Iversity: Germany's Take on Massive Online Classes (MOOCs)

By Sean Scarpiello

As Massive Open Online Classes (MOOCs) have been greeted with much success, much like Sebastian Thrun’s Udacity and other Ivy League online programs, MOOCs are popping up outside of the United States. Recently, Iversity was started by Marcus Riecke in an attempt to bring education to more people by the integration of technology. Riecke aims to bring classes online to save money and resources by allowing thousands, not hundreds, of students to attend a single lecture. Looking at statistics surrounding Udacity’s success, 23,000 students completed Udacity’s first online course. As more MOOCs are beginning to take off, we can expect to see Iversity to be very successful as Germany’s first MOOC.

One of the reasons why MOOCs are becoming so popular is because of many of the logistics surrounding the typical college. On top of a the many resources needed for education, colleges must also possess and maintain a campus, library, lecture halls, dormitories, and other types of support for students and educators. However, MOOCs allow colleges to focus only on education, not all of the services that people need to live and learn on a campus. Also, by moving classes to an online forum, colleges do not need to squeeze students into lecture halls. Essentially, classes can hold an unlimited capacity of students. This allows a lot of flexibility for students. For instance, students can take one class or a full schedule of classes from anywhere in the world. Students are also able to go to lectures, complete assignments, and take exams when it is convenient for them. Therefore, students can complete a full degree program in as much time as they can handle.

Most importantly, it lowers costs for students. To enroll in a MOOC, all students need is a computer with an internet connection and someplace to work. This means students can stay at home to take classes, or go to libraries or internet cafes. Students do not need to buy any heavy textbooks and find an expensive dorm or apartment near their college to learn. In addition to this, students do not need to pay the expensive tuitions that colleges require. This is possible by looking at simple economics. If 100 students are required to pay $7,000 to take a class in a current college, the entire class will pay $700,000. However, opening this class to 1000 students, or even more students, allows each person to pay $700 to achieve the same cost. With MOOCs, the professor needs to perform the same amount of work if 10 students are taking the class or 10,000 students. Therefore, colleges will be looking to open their MOOCs to as many students as possible.

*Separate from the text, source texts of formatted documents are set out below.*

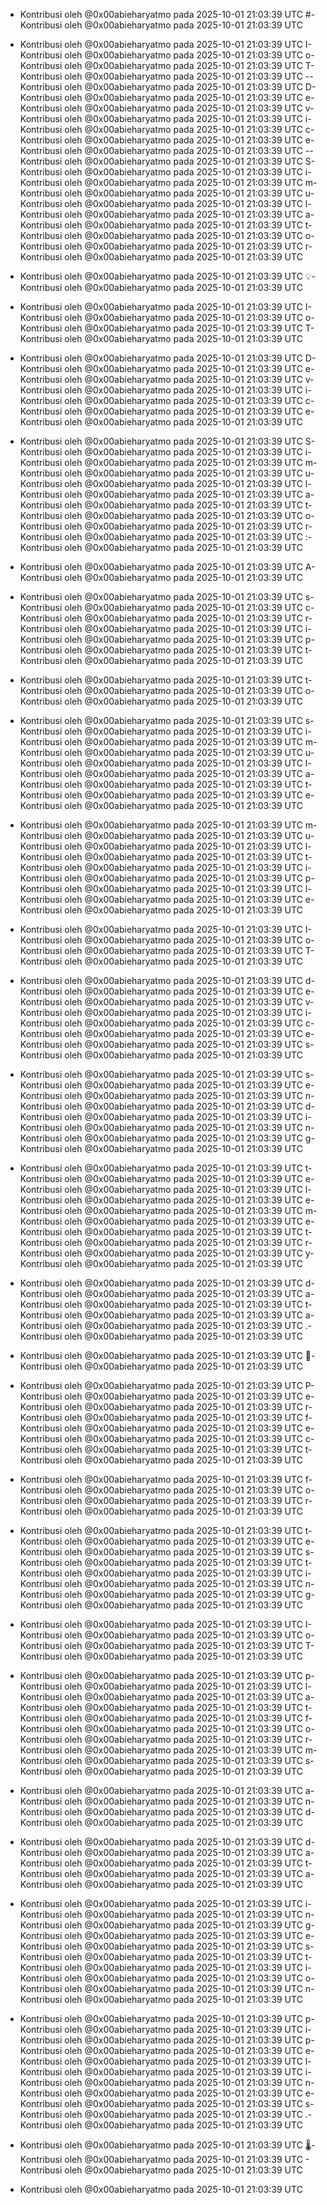 - Kontribusi oleh @0x00abieharyatmo pada 2025-10-01 21:03:39 UTC
#- Kontribusi oleh @0x00abieharyatmo pada 2025-10-01 21:03:39 UTC
 - Kontribusi oleh @0x00abieharyatmo pada 2025-10-01 21:03:39 UTC
I- Kontribusi oleh @0x00abieharyatmo pada 2025-10-01 21:03:39 UTC
o- Kontribusi oleh @0x00abieharyatmo pada 2025-10-01 21:03:39 UTC
T- Kontribusi oleh @0x00abieharyatmo pada 2025-10-01 21:03:39 UTC
-- Kontribusi oleh @0x00abieharyatmo pada 2025-10-01 21:03:39 UTC
D- Kontribusi oleh @0x00abieharyatmo pada 2025-10-01 21:03:39 UTC
e- Kontribusi oleh @0x00abieharyatmo pada 2025-10-01 21:03:39 UTC
v- Kontribusi oleh @0x00abieharyatmo pada 2025-10-01 21:03:39 UTC
i- Kontribusi oleh @0x00abieharyatmo pada 2025-10-01 21:03:39 UTC
c- Kontribusi oleh @0x00abieharyatmo pada 2025-10-01 21:03:39 UTC
e- Kontribusi oleh @0x00abieharyatmo pada 2025-10-01 21:03:39 UTC
-- Kontribusi oleh @0x00abieharyatmo pada 2025-10-01 21:03:39 UTC
S- Kontribusi oleh @0x00abieharyatmo pada 2025-10-01 21:03:39 UTC
i- Kontribusi oleh @0x00abieharyatmo pada 2025-10-01 21:03:39 UTC
m- Kontribusi oleh @0x00abieharyatmo pada 2025-10-01 21:03:39 UTC
u- Kontribusi oleh @0x00abieharyatmo pada 2025-10-01 21:03:39 UTC
l- Kontribusi oleh @0x00abieharyatmo pada 2025-10-01 21:03:39 UTC
a- Kontribusi oleh @0x00abieharyatmo pada 2025-10-01 21:03:39 UTC
t- Kontribusi oleh @0x00abieharyatmo pada 2025-10-01 21:03:39 UTC
o- Kontribusi oleh @0x00abieharyatmo pada 2025-10-01 21:03:39 UTC
r- Kontribusi oleh @0x00abieharyatmo pada 2025-10-01 21:03:39 UTC

- Kontribusi oleh @0x00abieharyatmo pada 2025-10-01 21:03:39 UTC
💡- Kontribusi oleh @0x00abieharyatmo pada 2025-10-01 21:03:39 UTC
 - Kontribusi oleh @0x00abieharyatmo pada 2025-10-01 21:03:39 UTC
I- Kontribusi oleh @0x00abieharyatmo pada 2025-10-01 21:03:39 UTC
o- Kontribusi oleh @0x00abieharyatmo pada 2025-10-01 21:03:39 UTC
T- Kontribusi oleh @0x00abieharyatmo pada 2025-10-01 21:03:39 UTC
 - Kontribusi oleh @0x00abieharyatmo pada 2025-10-01 21:03:39 UTC
D- Kontribusi oleh @0x00abieharyatmo pada 2025-10-01 21:03:39 UTC
e- Kontribusi oleh @0x00abieharyatmo pada 2025-10-01 21:03:39 UTC
v- Kontribusi oleh @0x00abieharyatmo pada 2025-10-01 21:03:39 UTC
i- Kontribusi oleh @0x00abieharyatmo pada 2025-10-01 21:03:39 UTC
c- Kontribusi oleh @0x00abieharyatmo pada 2025-10-01 21:03:39 UTC
e- Kontribusi oleh @0x00abieharyatmo pada 2025-10-01 21:03:39 UTC
 - Kontribusi oleh @0x00abieharyatmo pada 2025-10-01 21:03:39 UTC
S- Kontribusi oleh @0x00abieharyatmo pada 2025-10-01 21:03:39 UTC
i- Kontribusi oleh @0x00abieharyatmo pada 2025-10-01 21:03:39 UTC
m- Kontribusi oleh @0x00abieharyatmo pada 2025-10-01 21:03:39 UTC
u- Kontribusi oleh @0x00abieharyatmo pada 2025-10-01 21:03:39 UTC
l- Kontribusi oleh @0x00abieharyatmo pada 2025-10-01 21:03:39 UTC
a- Kontribusi oleh @0x00abieharyatmo pada 2025-10-01 21:03:39 UTC
t- Kontribusi oleh @0x00abieharyatmo pada 2025-10-01 21:03:39 UTC
o- Kontribusi oleh @0x00abieharyatmo pada 2025-10-01 21:03:39 UTC
r- Kontribusi oleh @0x00abieharyatmo pada 2025-10-01 21:03:39 UTC
:- Kontribusi oleh @0x00abieharyatmo pada 2025-10-01 21:03:39 UTC
 - Kontribusi oleh @0x00abieharyatmo pada 2025-10-01 21:03:39 UTC
A- Kontribusi oleh @0x00abieharyatmo pada 2025-10-01 21:03:39 UTC
 - Kontribusi oleh @0x00abieharyatmo pada 2025-10-01 21:03:39 UTC
s- Kontribusi oleh @0x00abieharyatmo pada 2025-10-01 21:03:39 UTC
c- Kontribusi oleh @0x00abieharyatmo pada 2025-10-01 21:03:39 UTC
r- Kontribusi oleh @0x00abieharyatmo pada 2025-10-01 21:03:39 UTC
i- Kontribusi oleh @0x00abieharyatmo pada 2025-10-01 21:03:39 UTC
p- Kontribusi oleh @0x00abieharyatmo pada 2025-10-01 21:03:39 UTC
t- Kontribusi oleh @0x00abieharyatmo pada 2025-10-01 21:03:39 UTC
 - Kontribusi oleh @0x00abieharyatmo pada 2025-10-01 21:03:39 UTC
t- Kontribusi oleh @0x00abieharyatmo pada 2025-10-01 21:03:39 UTC
o- Kontribusi oleh @0x00abieharyatmo pada 2025-10-01 21:03:39 UTC
 - Kontribusi oleh @0x00abieharyatmo pada 2025-10-01 21:03:39 UTC
s- Kontribusi oleh @0x00abieharyatmo pada 2025-10-01 21:03:39 UTC
i- Kontribusi oleh @0x00abieharyatmo pada 2025-10-01 21:03:39 UTC
m- Kontribusi oleh @0x00abieharyatmo pada 2025-10-01 21:03:39 UTC
u- Kontribusi oleh @0x00abieharyatmo pada 2025-10-01 21:03:39 UTC
l- Kontribusi oleh @0x00abieharyatmo pada 2025-10-01 21:03:39 UTC
a- Kontribusi oleh @0x00abieharyatmo pada 2025-10-01 21:03:39 UTC
t- Kontribusi oleh @0x00abieharyatmo pada 2025-10-01 21:03:39 UTC
e- Kontribusi oleh @0x00abieharyatmo pada 2025-10-01 21:03:39 UTC
 - Kontribusi oleh @0x00abieharyatmo pada 2025-10-01 21:03:39 UTC
m- Kontribusi oleh @0x00abieharyatmo pada 2025-10-01 21:03:39 UTC
u- Kontribusi oleh @0x00abieharyatmo pada 2025-10-01 21:03:39 UTC
l- Kontribusi oleh @0x00abieharyatmo pada 2025-10-01 21:03:39 UTC
t- Kontribusi oleh @0x00abieharyatmo pada 2025-10-01 21:03:39 UTC
i- Kontribusi oleh @0x00abieharyatmo pada 2025-10-01 21:03:39 UTC
p- Kontribusi oleh @0x00abieharyatmo pada 2025-10-01 21:03:39 UTC
l- Kontribusi oleh @0x00abieharyatmo pada 2025-10-01 21:03:39 UTC
e- Kontribusi oleh @0x00abieharyatmo pada 2025-10-01 21:03:39 UTC
 - Kontribusi oleh @0x00abieharyatmo pada 2025-10-01 21:03:39 UTC
I- Kontribusi oleh @0x00abieharyatmo pada 2025-10-01 21:03:39 UTC
o- Kontribusi oleh @0x00abieharyatmo pada 2025-10-01 21:03:39 UTC
T- Kontribusi oleh @0x00abieharyatmo pada 2025-10-01 21:03:39 UTC
 - Kontribusi oleh @0x00abieharyatmo pada 2025-10-01 21:03:39 UTC
d- Kontribusi oleh @0x00abieharyatmo pada 2025-10-01 21:03:39 UTC
e- Kontribusi oleh @0x00abieharyatmo pada 2025-10-01 21:03:39 UTC
v- Kontribusi oleh @0x00abieharyatmo pada 2025-10-01 21:03:39 UTC
i- Kontribusi oleh @0x00abieharyatmo pada 2025-10-01 21:03:39 UTC
c- Kontribusi oleh @0x00abieharyatmo pada 2025-10-01 21:03:39 UTC
e- Kontribusi oleh @0x00abieharyatmo pada 2025-10-01 21:03:39 UTC
s- Kontribusi oleh @0x00abieharyatmo pada 2025-10-01 21:03:39 UTC
 - Kontribusi oleh @0x00abieharyatmo pada 2025-10-01 21:03:39 UTC
s- Kontribusi oleh @0x00abieharyatmo pada 2025-10-01 21:03:39 UTC
e- Kontribusi oleh @0x00abieharyatmo pada 2025-10-01 21:03:39 UTC
n- Kontribusi oleh @0x00abieharyatmo pada 2025-10-01 21:03:39 UTC
d- Kontribusi oleh @0x00abieharyatmo pada 2025-10-01 21:03:39 UTC
i- Kontribusi oleh @0x00abieharyatmo pada 2025-10-01 21:03:39 UTC
n- Kontribusi oleh @0x00abieharyatmo pada 2025-10-01 21:03:39 UTC
g- Kontribusi oleh @0x00abieharyatmo pada 2025-10-01 21:03:39 UTC
 - Kontribusi oleh @0x00abieharyatmo pada 2025-10-01 21:03:39 UTC
t- Kontribusi oleh @0x00abieharyatmo pada 2025-10-01 21:03:39 UTC
e- Kontribusi oleh @0x00abieharyatmo pada 2025-10-01 21:03:39 UTC
l- Kontribusi oleh @0x00abieharyatmo pada 2025-10-01 21:03:39 UTC
e- Kontribusi oleh @0x00abieharyatmo pada 2025-10-01 21:03:39 UTC
m- Kontribusi oleh @0x00abieharyatmo pada 2025-10-01 21:03:39 UTC
e- Kontribusi oleh @0x00abieharyatmo pada 2025-10-01 21:03:39 UTC
t- Kontribusi oleh @0x00abieharyatmo pada 2025-10-01 21:03:39 UTC
r- Kontribusi oleh @0x00abieharyatmo pada 2025-10-01 21:03:39 UTC
y- Kontribusi oleh @0x00abieharyatmo pada 2025-10-01 21:03:39 UTC
 - Kontribusi oleh @0x00abieharyatmo pada 2025-10-01 21:03:39 UTC
d- Kontribusi oleh @0x00abieharyatmo pada 2025-10-01 21:03:39 UTC
a- Kontribusi oleh @0x00abieharyatmo pada 2025-10-01 21:03:39 UTC
t- Kontribusi oleh @0x00abieharyatmo pada 2025-10-01 21:03:39 UTC
a- Kontribusi oleh @0x00abieharyatmo pada 2025-10-01 21:03:39 UTC
.- Kontribusi oleh @0x00abieharyatmo pada 2025-10-01 21:03:39 UTC
 - Kontribusi oleh @0x00abieharyatmo pada 2025-10-01 21:03:39 UTC
📡- Kontribusi oleh @0x00abieharyatmo pada 2025-10-01 21:03:39 UTC
 - Kontribusi oleh @0x00abieharyatmo pada 2025-10-01 21:03:39 UTC
P- Kontribusi oleh @0x00abieharyatmo pada 2025-10-01 21:03:39 UTC
e- Kontribusi oleh @0x00abieharyatmo pada 2025-10-01 21:03:39 UTC
r- Kontribusi oleh @0x00abieharyatmo pada 2025-10-01 21:03:39 UTC
f- Kontribusi oleh @0x00abieharyatmo pada 2025-10-01 21:03:39 UTC
e- Kontribusi oleh @0x00abieharyatmo pada 2025-10-01 21:03:39 UTC
c- Kontribusi oleh @0x00abieharyatmo pada 2025-10-01 21:03:39 UTC
t- Kontribusi oleh @0x00abieharyatmo pada 2025-10-01 21:03:39 UTC
 - Kontribusi oleh @0x00abieharyatmo pada 2025-10-01 21:03:39 UTC
f- Kontribusi oleh @0x00abieharyatmo pada 2025-10-01 21:03:39 UTC
o- Kontribusi oleh @0x00abieharyatmo pada 2025-10-01 21:03:39 UTC
r- Kontribusi oleh @0x00abieharyatmo pada 2025-10-01 21:03:39 UTC
 - Kontribusi oleh @0x00abieharyatmo pada 2025-10-01 21:03:39 UTC
t- Kontribusi oleh @0x00abieharyatmo pada 2025-10-01 21:03:39 UTC
e- Kontribusi oleh @0x00abieharyatmo pada 2025-10-01 21:03:39 UTC
s- Kontribusi oleh @0x00abieharyatmo pada 2025-10-01 21:03:39 UTC
t- Kontribusi oleh @0x00abieharyatmo pada 2025-10-01 21:03:39 UTC
i- Kontribusi oleh @0x00abieharyatmo pada 2025-10-01 21:03:39 UTC
n- Kontribusi oleh @0x00abieharyatmo pada 2025-10-01 21:03:39 UTC
g- Kontribusi oleh @0x00abieharyatmo pada 2025-10-01 21:03:39 UTC
 - Kontribusi oleh @0x00abieharyatmo pada 2025-10-01 21:03:39 UTC
I- Kontribusi oleh @0x00abieharyatmo pada 2025-10-01 21:03:39 UTC
o- Kontribusi oleh @0x00abieharyatmo pada 2025-10-01 21:03:39 UTC
T- Kontribusi oleh @0x00abieharyatmo pada 2025-10-01 21:03:39 UTC
 - Kontribusi oleh @0x00abieharyatmo pada 2025-10-01 21:03:39 UTC
p- Kontribusi oleh @0x00abieharyatmo pada 2025-10-01 21:03:39 UTC
l- Kontribusi oleh @0x00abieharyatmo pada 2025-10-01 21:03:39 UTC
a- Kontribusi oleh @0x00abieharyatmo pada 2025-10-01 21:03:39 UTC
t- Kontribusi oleh @0x00abieharyatmo pada 2025-10-01 21:03:39 UTC
f- Kontribusi oleh @0x00abieharyatmo pada 2025-10-01 21:03:39 UTC
o- Kontribusi oleh @0x00abieharyatmo pada 2025-10-01 21:03:39 UTC
r- Kontribusi oleh @0x00abieharyatmo pada 2025-10-01 21:03:39 UTC
m- Kontribusi oleh @0x00abieharyatmo pada 2025-10-01 21:03:39 UTC
s- Kontribusi oleh @0x00abieharyatmo pada 2025-10-01 21:03:39 UTC
 - Kontribusi oleh @0x00abieharyatmo pada 2025-10-01 21:03:39 UTC
a- Kontribusi oleh @0x00abieharyatmo pada 2025-10-01 21:03:39 UTC
n- Kontribusi oleh @0x00abieharyatmo pada 2025-10-01 21:03:39 UTC
d- Kontribusi oleh @0x00abieharyatmo pada 2025-10-01 21:03:39 UTC
 - Kontribusi oleh @0x00abieharyatmo pada 2025-10-01 21:03:39 UTC
d- Kontribusi oleh @0x00abieharyatmo pada 2025-10-01 21:03:39 UTC
a- Kontribusi oleh @0x00abieharyatmo pada 2025-10-01 21:03:39 UTC
t- Kontribusi oleh @0x00abieharyatmo pada 2025-10-01 21:03:39 UTC
a- Kontribusi oleh @0x00abieharyatmo pada 2025-10-01 21:03:39 UTC
 - Kontribusi oleh @0x00abieharyatmo pada 2025-10-01 21:03:39 UTC
i- Kontribusi oleh @0x00abieharyatmo pada 2025-10-01 21:03:39 UTC
n- Kontribusi oleh @0x00abieharyatmo pada 2025-10-01 21:03:39 UTC
g- Kontribusi oleh @0x00abieharyatmo pada 2025-10-01 21:03:39 UTC
e- Kontribusi oleh @0x00abieharyatmo pada 2025-10-01 21:03:39 UTC
s- Kontribusi oleh @0x00abieharyatmo pada 2025-10-01 21:03:39 UTC
t- Kontribusi oleh @0x00abieharyatmo pada 2025-10-01 21:03:39 UTC
i- Kontribusi oleh @0x00abieharyatmo pada 2025-10-01 21:03:39 UTC
o- Kontribusi oleh @0x00abieharyatmo pada 2025-10-01 21:03:39 UTC
n- Kontribusi oleh @0x00abieharyatmo pada 2025-10-01 21:03:39 UTC
 - Kontribusi oleh @0x00abieharyatmo pada 2025-10-01 21:03:39 UTC
p- Kontribusi oleh @0x00abieharyatmo pada 2025-10-01 21:03:39 UTC
i- Kontribusi oleh @0x00abieharyatmo pada 2025-10-01 21:03:39 UTC
p- Kontribusi oleh @0x00abieharyatmo pada 2025-10-01 21:03:39 UTC
e- Kontribusi oleh @0x00abieharyatmo pada 2025-10-01 21:03:39 UTC
l- Kontribusi oleh @0x00abieharyatmo pada 2025-10-01 21:03:39 UTC
i- Kontribusi oleh @0x00abieharyatmo pada 2025-10-01 21:03:39 UTC
n- Kontribusi oleh @0x00abieharyatmo pada 2025-10-01 21:03:39 UTC
e- Kontribusi oleh @0x00abieharyatmo pada 2025-10-01 21:03:39 UTC
s- Kontribusi oleh @0x00abieharyatmo pada 2025-10-01 21:03:39 UTC
.- Kontribusi oleh @0x00abieharyatmo pada 2025-10-01 21:03:39 UTC
 - Kontribusi oleh @0x00abieharyatmo pada 2025-10-01 21:03:39 UTC
🌡- Kontribusi oleh @0x00abieharyatmo pada 2025-10-01 21:03:39 UTC
️- Kontribusi oleh @0x00abieharyatmo pada 2025-10-01 21:03:39 UTC

- Kontribusi oleh @0x00abieharyatmo pada 2025-10-01 21:03:39 UTC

With all of these benefits in mind, we still need to look at some of the cons of MOOCs. While moving classes out of lecture halls and online removes a lot of problems, it also creates some new ones. For example, tests and assignments will become more difficult to grade because it is hard to ensure students are not cheating. This also brings the validity of an online degree into question. If students can work on assignments and tests together while using resources available on the internet, many colleges are tentative to give these students a full degree from their institution. In addition to this, students are also missing out on many of the latent benefits of college. These include things such as social and negotiating skills, as well as networking opportunities and real world experience. This is especially true when looking at science or language classes where students typically have labs in which they apply what they learned in class. Again, this causes colleges to doubt if the education from MOOCs is of a high quality. Looking into a language class, colleges can argue that students do not have a firm basis in the language if students have not spoken it and listened to it from native speakers and their peers.

Overall, Iversity looks to be a fantastic new idea for students in Germany. As education professionals have seen the overnight success of Udacity and other MOOCs in the United States, we can expect to see a huge success in Germany. This success will come as convenience and financial benefits for both colleges and students. By reducing the amount of service and support for students, colleges can lower their tuition costs and pass on these benefits to students. Plus, by having an unlimited number of students in a single class, we can bring a quality education to even more students, all through the integration of technology.